* RECORDS FOR THE TASK:
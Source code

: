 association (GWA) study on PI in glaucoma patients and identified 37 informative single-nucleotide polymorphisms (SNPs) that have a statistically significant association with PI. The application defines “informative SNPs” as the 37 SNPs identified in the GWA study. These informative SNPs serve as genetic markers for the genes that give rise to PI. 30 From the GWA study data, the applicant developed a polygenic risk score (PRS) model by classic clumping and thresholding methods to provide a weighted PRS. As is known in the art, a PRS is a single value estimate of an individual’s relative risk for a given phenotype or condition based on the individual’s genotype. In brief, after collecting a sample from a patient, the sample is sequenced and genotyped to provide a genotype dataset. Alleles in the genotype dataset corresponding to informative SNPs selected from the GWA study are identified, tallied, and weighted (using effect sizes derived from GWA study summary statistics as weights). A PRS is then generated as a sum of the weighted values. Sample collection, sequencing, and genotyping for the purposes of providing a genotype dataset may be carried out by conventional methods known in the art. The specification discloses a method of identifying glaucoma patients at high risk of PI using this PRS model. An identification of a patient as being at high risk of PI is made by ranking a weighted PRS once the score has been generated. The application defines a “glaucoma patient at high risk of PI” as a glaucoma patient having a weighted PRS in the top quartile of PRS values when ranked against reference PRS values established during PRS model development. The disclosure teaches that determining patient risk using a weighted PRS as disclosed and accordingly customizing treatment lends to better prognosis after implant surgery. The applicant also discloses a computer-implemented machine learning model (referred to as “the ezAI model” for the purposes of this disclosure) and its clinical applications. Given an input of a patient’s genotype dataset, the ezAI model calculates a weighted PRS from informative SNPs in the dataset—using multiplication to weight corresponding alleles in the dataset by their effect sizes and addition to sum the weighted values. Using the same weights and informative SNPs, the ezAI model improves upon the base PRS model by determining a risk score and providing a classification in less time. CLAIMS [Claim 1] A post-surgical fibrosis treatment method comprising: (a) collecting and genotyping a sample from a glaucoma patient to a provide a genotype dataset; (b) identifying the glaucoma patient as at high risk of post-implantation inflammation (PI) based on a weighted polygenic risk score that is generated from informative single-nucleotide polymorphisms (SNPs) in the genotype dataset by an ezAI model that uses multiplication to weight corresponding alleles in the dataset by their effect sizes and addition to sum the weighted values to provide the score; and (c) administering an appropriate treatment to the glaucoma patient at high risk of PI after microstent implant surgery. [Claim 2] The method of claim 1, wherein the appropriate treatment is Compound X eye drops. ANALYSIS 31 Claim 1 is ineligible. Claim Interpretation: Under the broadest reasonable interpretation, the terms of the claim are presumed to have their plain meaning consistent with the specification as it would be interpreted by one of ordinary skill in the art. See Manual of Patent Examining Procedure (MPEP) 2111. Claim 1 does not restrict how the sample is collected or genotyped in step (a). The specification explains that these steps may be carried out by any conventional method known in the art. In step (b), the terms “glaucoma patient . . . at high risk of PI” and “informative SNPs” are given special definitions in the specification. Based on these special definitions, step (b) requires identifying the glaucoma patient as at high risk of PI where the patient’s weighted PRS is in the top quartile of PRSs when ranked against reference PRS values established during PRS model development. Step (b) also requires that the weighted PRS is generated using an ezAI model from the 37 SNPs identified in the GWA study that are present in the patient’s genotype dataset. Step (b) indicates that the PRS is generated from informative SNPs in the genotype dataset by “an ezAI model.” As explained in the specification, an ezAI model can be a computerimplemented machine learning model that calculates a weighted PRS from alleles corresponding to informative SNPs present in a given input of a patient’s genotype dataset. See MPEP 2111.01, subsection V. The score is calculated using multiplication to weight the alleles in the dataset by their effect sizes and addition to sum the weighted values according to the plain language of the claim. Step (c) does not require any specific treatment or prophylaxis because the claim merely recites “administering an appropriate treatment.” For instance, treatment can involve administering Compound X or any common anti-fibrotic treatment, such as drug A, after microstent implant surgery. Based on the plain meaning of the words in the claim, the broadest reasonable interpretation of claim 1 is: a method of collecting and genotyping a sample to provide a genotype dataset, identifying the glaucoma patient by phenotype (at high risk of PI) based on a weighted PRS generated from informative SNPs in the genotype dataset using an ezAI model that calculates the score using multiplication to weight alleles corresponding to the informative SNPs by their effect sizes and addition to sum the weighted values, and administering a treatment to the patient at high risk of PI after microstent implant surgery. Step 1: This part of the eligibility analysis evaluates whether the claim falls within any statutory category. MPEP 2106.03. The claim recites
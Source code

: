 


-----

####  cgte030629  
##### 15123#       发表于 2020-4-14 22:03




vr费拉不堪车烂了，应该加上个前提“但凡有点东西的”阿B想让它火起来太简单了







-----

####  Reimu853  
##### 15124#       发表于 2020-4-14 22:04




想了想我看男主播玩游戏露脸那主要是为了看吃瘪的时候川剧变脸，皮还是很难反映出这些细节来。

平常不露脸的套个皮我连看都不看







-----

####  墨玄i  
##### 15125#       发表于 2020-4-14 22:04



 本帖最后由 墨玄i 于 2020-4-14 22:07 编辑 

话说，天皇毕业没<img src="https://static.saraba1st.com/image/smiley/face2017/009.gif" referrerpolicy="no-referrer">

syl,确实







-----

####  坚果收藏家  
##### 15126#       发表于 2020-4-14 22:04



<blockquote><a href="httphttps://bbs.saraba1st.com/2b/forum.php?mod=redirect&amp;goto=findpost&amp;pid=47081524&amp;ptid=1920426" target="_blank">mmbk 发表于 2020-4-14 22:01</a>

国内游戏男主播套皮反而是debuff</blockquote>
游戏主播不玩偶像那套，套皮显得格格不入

* WHAT THE TASK ASKS: All of the material is to be copied word for word.

* OUTPUT FOR THIS TASK:
Source code

: association (GWA) study on PI in glaucoma patients and identified 37 informative single-nucleotide polymorphisms (SNPs) that have a statistically significant association with PI. The application defines “informative SNPs” as the 37 SNPs identified in the GWA study. These informative SNPs serve as genetic markers for the genes that give rise to PI. 30 From the GWA study data, the applicant developed a polygenic risk score (PRS) model by classic clumping and thresholding methods to provide a weighted PRS. As is known in the art, a PRS is a single value estimate of an individual’s relative risk for a given phenotype or condition based on the individual’s genotype. In brief, after collecting a sample from a patient, the sample is sequenced and genotyped to provide a genotype dataset. Alleles in the genotype dataset corresponding to informative SNPs selected from the GWA study are identified, tallied, and weighted (using effect sizes derived from GWA study summary statistics as weights). A PRS is then generated as a sum of the weighted values. Sample collection, sequencing, and genotyping for the purposes of providing a genotype dataset may be carried out by conventional methods known in the art. The specification discloses a method of identifying glaucoma patients at high risk of PI using this PRS model. An identification of a patient as being at high risk of PI is made by ranking a weighted PRS once the score has been generated. The application defines a “glaucoma patient at high risk of PI” as a glaucoma patient having a weighted PRS in the top quartile of PRS values when ranked against reference PRS values established during PRS model development. The disclosure teaches that determining patient risk using a weighted PRS as disclosed and accordingly customizing treatment lends to better prognosis after implant surgery. The applicant also discloses a computer-implemented machine learning model (referred to as “the ezAI model” for the purposes of this disclosure) and its clinical applications. Given an input of a patient’s genotype dataset, the ezAI model calculates a weighted PRS from informative SNPs in the dataset—using multiplication to weight corresponding alleles in the dataset by their effect sizes and addition to sum the weighted values. Using the same weights and informative SNPs, the ezAI model improves upon the base PRS model by determining a risk score and providing a classification in less time. CLAIMS [Claim 1] A post-surgical fibrosis treatment method comprising: (a) collecting and genotyping a sample from a glaucoma patient to a provide a genotype dataset; (b) identifying the glaucoma patient as at high risk of post-implantation inflammation (PI) based on a weighted polygenic risk score that is generated from informative single-nucleotide polymorphisms (SNPs) in the genotype dataset by an ezAI model that uses multiplication to weight corresponding alleles in the dataset by their effect sizes and addition to sum the weighted values to provide the score; and (c) administering an appropriate treatment to the glaucoma patient at high risk of PI after microstent implant surgery. [Claim 2] The method of claim 1, wherein the appropriate treatment is Compound X eye drops. ANALYSIS 31 Claim 1 is ineligible. Claim Interpretation: Under the broadest reasonable interpretation, the terms of the claim are presumed to have their plain meaning consistent with the specification as it would be interpreted by one of ordinary skill in the art. See Manual of Patent Examining Procedure (MPEP) 2111. Claim 1 does not restrict how the sample is collected or genotyped in step (a). The specification explains that these steps may be carried out by any conventional method known in the art. In step (b), the terms “glaucoma patient . . . at high risk of PI” and “informative SNPs” are given special definitions in the specification. Based on these special definitions, step (b) requires identifying the glaucoma patient as at high risk of PI where the patient’s weighted PRS is in the top quartile of PRSs when ranked against reference PRS values established during PRS model development. Step (b) also requires that the weighted PRS is generated using an ezAI model from the 37 SNPs identified in the GWA study that are present in the patient’s genotype dataset. Step (b) indicates that the PRS is generated from informative SNPs in the genotype dataset by “an ezAI model.” As explained in the specification, an ezAI model can be a computerimplemented machine learning model that calculates a weighted PRS from alleles corresponding to informative SNPs present in a given input of a patient’s genotype dataset. See MPEP 2111.01, subsection V. The score is calculated using multiplication to weight the alleles in the dataset by their effect sizes and addition to sum the weighted values according to the plain language of the claim. Step (c) does not require any specific treatment or prophylaxis because the claim merely recites “administering an appropriate treatment.” For instance, treatment can involve administering Compound X or any common anti-fibrotic treatment, such as drug A, after microstent implant surgery. Based on the plain meaning of the words in the claim, the broadest reasonable interpretation of claim 1 is: a method of collecting and genotyping a sample to provide a genotype dataset, identifying the glaucoma patient by phenotype (at high risk of PI) based on a weighted PRS generated from informative SNPs in the genotype dataset using an ezAI model that calculates the score using multiplication to weight alleles corresponding to the informative SNPs by their effect sizes and addition to sum the weighted values, and administering a treatment to the patient at high risk of PI after microstent implant surgery. Step 1: This part of the eligibility analysis evaluates whether the claim falls within any statutory category. MPEP 2106.03. The claim recites
Source code

: 


-----

####  cgte030629  
##### 15123#       发表于 2020-4-14 22:03




vr费拉不堪车烂了，应该加上个前提“但凡有点东西的”阿B想让它火起来太简单了







-----

####  Reimu853  
##### 15124#       发表于 2020-4-14 22:04




想了想我看男主播玩游戏露脸那主要是为了看吃瘪的时候川剧变脸，皮还是很难反映出这些细节来。

平常不露脸的套个皮我连看都不看







-----

####  墨玄i  
##### 15125#       发表于 2020-4-14 22:04



 本帖最后由 墨玄i 于 2020-4-14 22:07 编辑 

话说，天皇毕业没<img src="https://static.saraba1st.com/image/smiley/face2017/009.gif" referrerpolicy="no-referrer">

syl,确实







-----

####  坚果收藏家  
##### 15126#       发表于 2020-4-14 22:04



<blockquote><a href="httphttps://bbs.saraba1st.com/2b/forum.php?mod=redirect&amp;goto=findpost&amp;pid=47081524&amp;ptid=1920426" target="_blank">mmbk 发表于 2020-4-14 22:01</a>

国内游戏男主播套皮反而是debuff</blockquote>
游戏主播不玩偶像那套，套皮显得格格不入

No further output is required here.